:: Required action ::
Copy, word for word, the lines of the entries below between the one with "The Experiment registers" and the one with "the main toolbar", inclusive, and leave out everything else.

:: Information given ::

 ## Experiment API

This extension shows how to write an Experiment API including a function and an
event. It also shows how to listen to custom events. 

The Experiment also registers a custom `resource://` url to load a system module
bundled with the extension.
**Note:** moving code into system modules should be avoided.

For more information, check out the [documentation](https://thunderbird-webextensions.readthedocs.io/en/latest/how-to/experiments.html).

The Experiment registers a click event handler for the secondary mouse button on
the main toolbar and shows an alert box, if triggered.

...

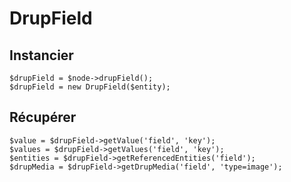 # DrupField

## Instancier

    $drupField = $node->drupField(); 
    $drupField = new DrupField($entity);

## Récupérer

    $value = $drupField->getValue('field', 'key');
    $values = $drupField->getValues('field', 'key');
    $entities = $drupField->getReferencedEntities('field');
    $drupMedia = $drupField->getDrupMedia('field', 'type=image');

:: Reply to the exercise ::
The Experiment registers a click event handler for the secondary mouse button on
the main toolbar and shows an alert box, if triggered.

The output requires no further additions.